North Vancouver’s Mountain Bikers Strive to Shred Sustainably

Published: Asparagus (PDF)
Summer/Fall 2019
July 8, 2019
1040 words

On a Saturday in early March — when sunny weather drew hundreds of people to the mountains in suburban North Vancouver — I made a contribution to the trails I hike every week. I joined seven volunteers from the North Shore Mountain Bike Association (NSMBA) to spend a day rebuilding a forest trail on Mount Seymour. We shouldered shovels, pickaxes, and plastic buckets as we hiked to the snowline partway up Bridle Path, a popular local trail.

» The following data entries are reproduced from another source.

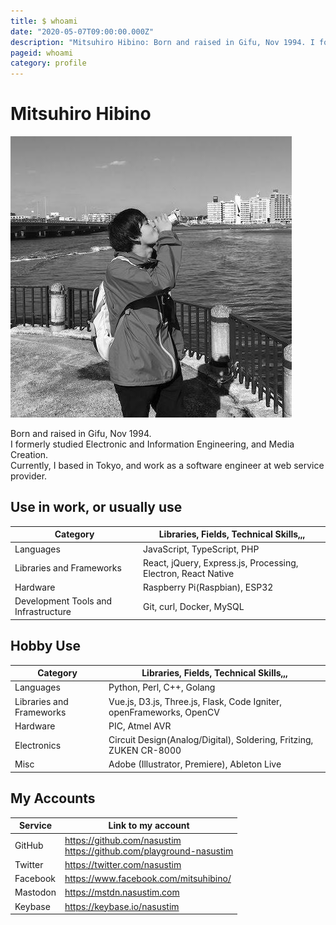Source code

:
 ```yaml
---
title: $ whoami
date: "2020-05-07T09:00:00.000Z"
description: "Mitsuhiro Hibino: Born and raised in Gifu, Nov 1994. I formerly studied Electronic and Information Engineering, and Media Creation. Currently, based in Tokyo, and work as a software engineer at web service provider."
pageid: whoami
category: profile
---
```


# Mitsuhiro Hibino

![](./2018-11.jpg)

Born and raised in Gifu, Nov 1994.  
I formerly studied Electronic and Information Engineering, and Media Creation.  
Currently, I based in Tokyo, and work as a software engineer at web service provider.

## Use in work, or usually use

| Category | Libraries, Fields, Technical Skills,,, |
| --- | --- |
| Languages | JavaScript, TypeScript, PHP |
| Libraries and Frameworks | React, jQuery, Express.js, Processing, Electron, React Native |
| Hardware | Raspberry Pi(Raspbian), ESP32 |
| Development Tools and Infrastructure | Git, curl, Docker, MySQL |

## Hobby Use

| Category | Libraries, Fields, Technical Skills,,, |
| --- | --- |
| Languages | Python, Perl, C++, Golang |
| Libraries and Frameworks | Vue.js, D3.js, Three.js, Flask, Code Igniter, openFrameworks, OpenCV |
| Hardware | PIC, Atmel AVR |
| Electronics | Circuit Design(Analog/Digital), Soldering, Fritzing, ZUKEN CR-8000  |
| Misc | Adobe (Illustrator, Premiere), Ableton Live |

## My Accounts

| Service | Link to my account |
| --- | --- |
| GitHub | https://github.com/nasustim<br>https://github.com/playground-nasustim |
| Twitter | https://twitter.com/nasustim |
| Facebook | https://www.facebook.com/mitsuhibino/ |
| Mastodon | https://mstdn.nasustim.com |
| Keybase | https://keybase.io/nasustim |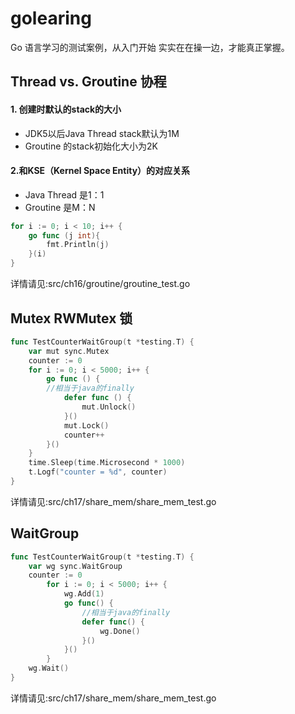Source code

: # golearing
Go 语言学习的测试案例，从入门开始
实实在在操一边，才能真正掌握。

## Thread vs. Groutine 协程
#### 1. 创建时默认的stack的大小
* JDK5以后Java Thread stack默认为1M
* Groutine 的stack初始化大小为2K
#### 2.和KSE（Kernel Space Entity）的对应关系
* Java Thread 是1：1
* Groutine 是M：N

```go
for i := 0; i < 10; i++ {
    go func (j int){
        fmt.Println(j)
    }(i)
}
```
详情请见:src/ch16/groutine/groutine_test.go

## Mutex RWMutex 锁
```go
func TestCounterWaitGroup(t *testing.T) {
    var mut sync.Mutex
    counter := 0
    for i := 0; i < 5000; i++ {
        go func () {
        //相当于java的finally
            defer func () {
                mut.Unlock()
            }()
            mut.Lock()
            counter++
        }()
    }
    time.Sleep(time.Microsecond * 1000)
    t.Logf("counter = %d", counter)
}
```
详情请见:src/ch17/share_mem/share_mem_test.go

## WaitGroup
```go
func TestCounterWaitGroup(t *testing.T) {
    var wg sync.WaitGroup
    counter := 0
        for i := 0; i < 5000; i++ {
            wg.Add(1)
            go func() {
                //相当于java的finally
                defer func() {
                    wg.Done()
                }()
            }()
        }
    wg.Wait()
}
```
详情请见:src/ch17/share_mem/share_mem_test.go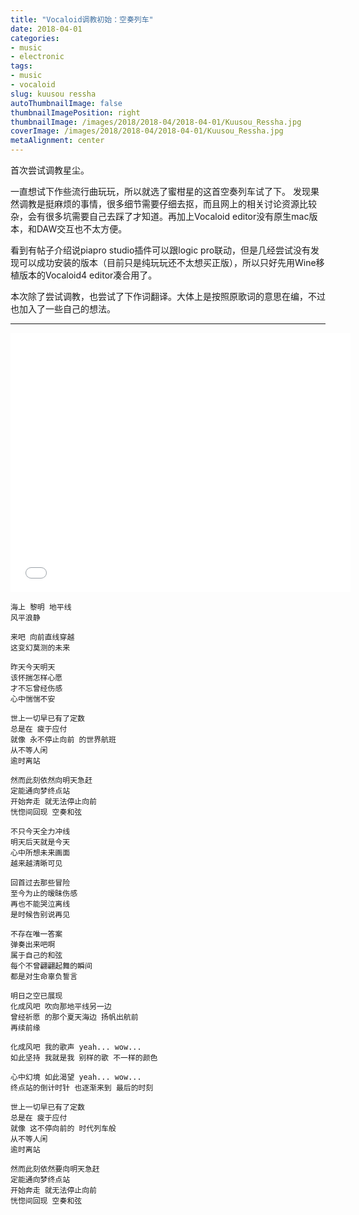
 ```yaml
---
title: "Vocaloid调教初始：空奏列车"
date: 2018-04-01
categories:
- music
- electronic
tags:
- music
- vocaloid
slug: kuusou ressha
autoThumbnailImage: false
thumbnailImagePosition: right
thumbnailImage: /images/2018/2018-04/2018-04-01/Kuusou_Ressha.jpg
coverImage: /images/2018/2018-04/2018-04-01/Kuusou_Ressha.jpg
metaAlignment: center
---
```


首次尝试调教星尘。
<!--more-->

一直想试下作些流行曲玩玩，所以就选了蜜柑星的这首空奏列车试了下。 发现果然调教是挺麻烦的事情，很多细节需要仔细去抠，而且网上的相关讨论资源比较杂，会有很多坑需要自己去踩了才知道。再加上Vocaloid editor没有原生mac版本，和DAW交互也不太方便。

看到有帖子介绍说piapro studio插件可以跟logic pro联动，但是几经尝试没有发现可以成功安装的版本（目前只是纯玩玩还不太想买正版），所以只好先用Wine移植版本的Vocaloid4 editor凑合用了。

本次除了尝试调教，也尝试了下作词翻译。大体上是按照原歌词的意思在编，不过也加入了一些自己的想法。

---

<iframe src="//player.bilibili.com/player.html?aid=21509629&cid=35407666&page=1" scrolling="no" border="0" height="415" width="544" frameborder="no" framespacing="0" allowfullscreen="true"> </iframe>

```
海上 黎明 地平线
风平浪静

来吧 向前直线穿越
这变幻莫测的未来

昨天今天明天
该怀揣怎样心愿
才不忘曾经伤感
心中惴惴不安

世上一切早已有了定数 
总是在 疲于应付
就像 永不停止向前 的世界航班
从不等人闲
逾时离站

然而此刻依然向明天急赶
定能通向梦终点站
开始奔走 就无法停止向前
恍惚间回现 空奏和弦

不只今天全力冲线
明天后天就是今天
心中所想未来画面
越来越清晰可见

回首过去那些冒险
至今为止的暧昧伤感
再也不能哭泣离线 
是时候告别说再见

不存在唯一答案
弹奏出来吧啊 
属于自己的和弦
每个不曾翩翩起舞的瞬间
都是对生命辜负誓言

明日之空已展现
化成风吧 吹向那地平线另一边
曾经祈愿 的那个夏天海边 扬帆出航前
再续前缘 

化成风吧 我的歌声 yeah... wow...
如此坚持 我就是我 别样的歌 不一样的颜色

心中幻境 如此渴望 yeah... wow...
终点站的倒计时针 也逐渐来到 最后的时刻

世上一切早已有了定数
总是在 疲于应付
就像 这不停向前的 时代列车般
从不等人闲
逾时离站

然而此刻依然要向明天急赶
定能通向梦终点站
开始奔走 就无法停止向前
恍惚间回现 空奏和弦
```
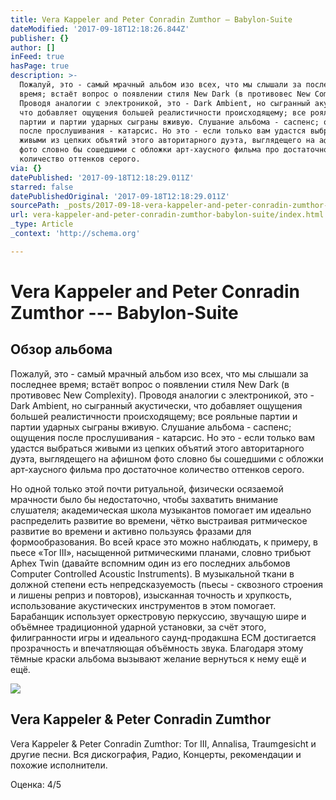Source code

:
 ```yaml
---
title: Vera Kappeler and Peter Conradin Zumthor — Babylon-Suite
dateModified: '2017-09-18T12:18:26.844Z'
publisher: {}
author: []
inFeed: true
hasPage: true
description: >-
  Пожалуй, это - самый мрачный альбом изо всех, что мы слышали за последнее
  время; встаёт вопрос о появлении стиля New Dark (в противовес New Complexity).
  Проводя аналогии с электроникой, это - Dark Ambient, но сыгранный акустически,
  что добавляет ощущения большей реалистичности происходящему; все рояльные
  партии и партии ударных сыграны вживую. Слушание альбома - саспенс; ощущения
  после прослушивания - катарсис. Но это - если только вам удастся выбраться
  живыми из цепких объятий этого авторитарного дуэта, выглядещего на афишном
  фото словно бы сошедшими с обложки арт-хаусного фильма про достаточное
  количество оттенков серого.
via: {}
datePublished: '2017-09-18T12:18:29.011Z'
starred: false
datePublishedOriginal: '2017-09-18T12:18:29.011Z'
sourcePath: _posts/2017-09-18-vera-kappeler-and-peter-conradin-zumthor-babylon-suite.md
url: vera-kappeler-and-peter-conradin-zumthor-babylon-suite/index.html
_type: Article
_context: 'http://schema.org'

---
```

# Vera Kappeler and Peter Conradin Zumthor --- Babylon-Suite

## Обзор альбома

Пожалуй, это - самый мрачный альбом изо всех, что мы слышали за последнее время; встаёт вопрос о появлении стиля New Dark (в противовес New Complexity). Проводя аналогии с электроникой, это - Dark Ambient, но сыгранный акустически, что добавляет ощущения большей реалистичности происходящему; все рояльные партии и партии ударных сыграны вживую. Слушание альбома - саспенс; ощущения после прослушивания - катарсис. Но это - если только вам удастся выбраться живыми из цепких объятий этого авторитарного дуэта, выглядещего на афишном фото словно бы сошедшими с обложки арт-хаусного фильма про достаточное количество оттенков серого.

Но одной только этой почти ритуальной, физически осязаемой мрачности было бы недостаточно, чтобы захватить внимание слушателя; академическая школа музыкантов помогает им идеально распределить развитие во времени, чётко выстраивая ритмическое развитие во времени и активно пользуясь фразами для формообразования. Во всей красе это можно наблюдать, к примеру, в пьесе «Tor III», насыщенной ритмическими планами, словно трибьют Aphex Twin (давайте вспомним один из его последних альбомов Computer Controlled Acoustic Instruments). В музыкальной ткани в должной степени есть непредсказуемость (пьесы - сквозного строения и лишены реприз и повторов), изысканная точность и хрупкость, использование акустических инструментов в этом помогает. Барабанщик использует оркестровую перкуссию, звучащую шире и объёмнее традиционной ударной установки, за счёт этого, филигранности игры и идеального саунд-продакшна ECM достигается прозрачность и впечатляющая объёмность звука. Благодаря этому тёмные краски альбома вызывают желание вернуться к нему ещё и ещё.

<article style=""><img src="https://imgflo.herokuapp.com/graph/2b2431f8e7ba7b0/9633f2d390cb87f2b8f70832378c4d71/noop?input=https%3A%2F%2Favatars.yandex.net%2Fget-music-content%2F114728%2Fc19f6630.a.2032829-2%2Fm1000x1000" /><h1>Vera Kappeler &amp; Peter Conradin Zumthor</h1><p>Vera Kappeler &amp; Peter Conradin Zumthor: Tor III, Annalisa, Traumgesicht и другие песни. Вся дискография, Радио, Концерты, рекомендации и похожие исполнители.</p></article>

  
Оценка: 4/5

Our leader, Penny Deck, wore sturdy work pants and steel-toed boots. Once we’d unloaded our tools, she knelt down and knocked aside hard-packed snow to uncover a cedar ladder bridge. The bridge once kept riders out of rain and stream water flowing around the trail, but years of erosion had left it nearly buried under black mud. Now, hikers and riders splashed through muck in wet weather.
By the day’s end, the bridge was gone. We replaced it with an elevated trail, stone retaining walls, and drainage ditches to carry water away from the path. The day’s work represented a small section of the 226 kilometres of trails in North Vancouver, most of which are maintained by hikers, runners, and mountain bikers who volunteer with NSMBA. Their handiwork has produced some of the world’s highest-ranked mountain bike trails, all while emphasizing social responsibility and environmental sustainability.